Honeycomb supports 3 main data formats:
- Comma-Separated Values files (
.csv
) - Parquet files (
.parquet
) - GeoJSON files (
.geojson
)
Considerations when choosing a data format
Most times, the data format you load into Honeycomb will be determined by the data you already have. However, if you are transforming data or building a pipeline and get to choose which file format to use, it may be helpful to understand the differences between each format.
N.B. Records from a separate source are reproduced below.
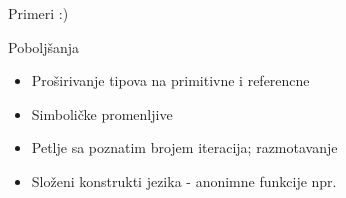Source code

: \begin{frame}{Primeri}
    \centering
    :)
\end{frame}

\begin{frame}{Pobolj\v{s}anja}
    \begin{itemize}
        \item Pro\v{s}irivanje tipova na primitivne i referencne
        \item Simboli\v{c}ke promenljive
        \item Petlje sa poznatim brojem iteracija; razmotavanje
        \item Slo\v{z}eni konstrukti jezika - anonimne funkcije npr.
    \end{itemize}
\end{frame}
Format | Benefits | Drawbacks |
---|---|---|
CSV | Very common file format which can be exported by common tools like Excel, and opened in a text editor. Better for small amounts of data. | No compression - file sizes may become large. Takes longer to load. |
Parquet | Optimized data storage format which is self-describing and can be compressed and read in segments. Best for large amounts of data. | More difficult to generate and view - likely need to use a tool like DuckDB to process. |
GeoJSON | Geospatial-specific version of the common GeoJSON format. Useful for ensuring geographic data is formatted correctly. | No compression - file sizes may become large. Hard to generate with traditional tabular data tools like Excel. |
Comma-Separated Values (.csv)
CSV files must contain a column with spatial information. This column needs to be one of the following types and needs to be named correctly so it can be recognized by Honeycomb. Additional columns with numeric data will each be added to the map as a layer. Columns which contain text data will not be read.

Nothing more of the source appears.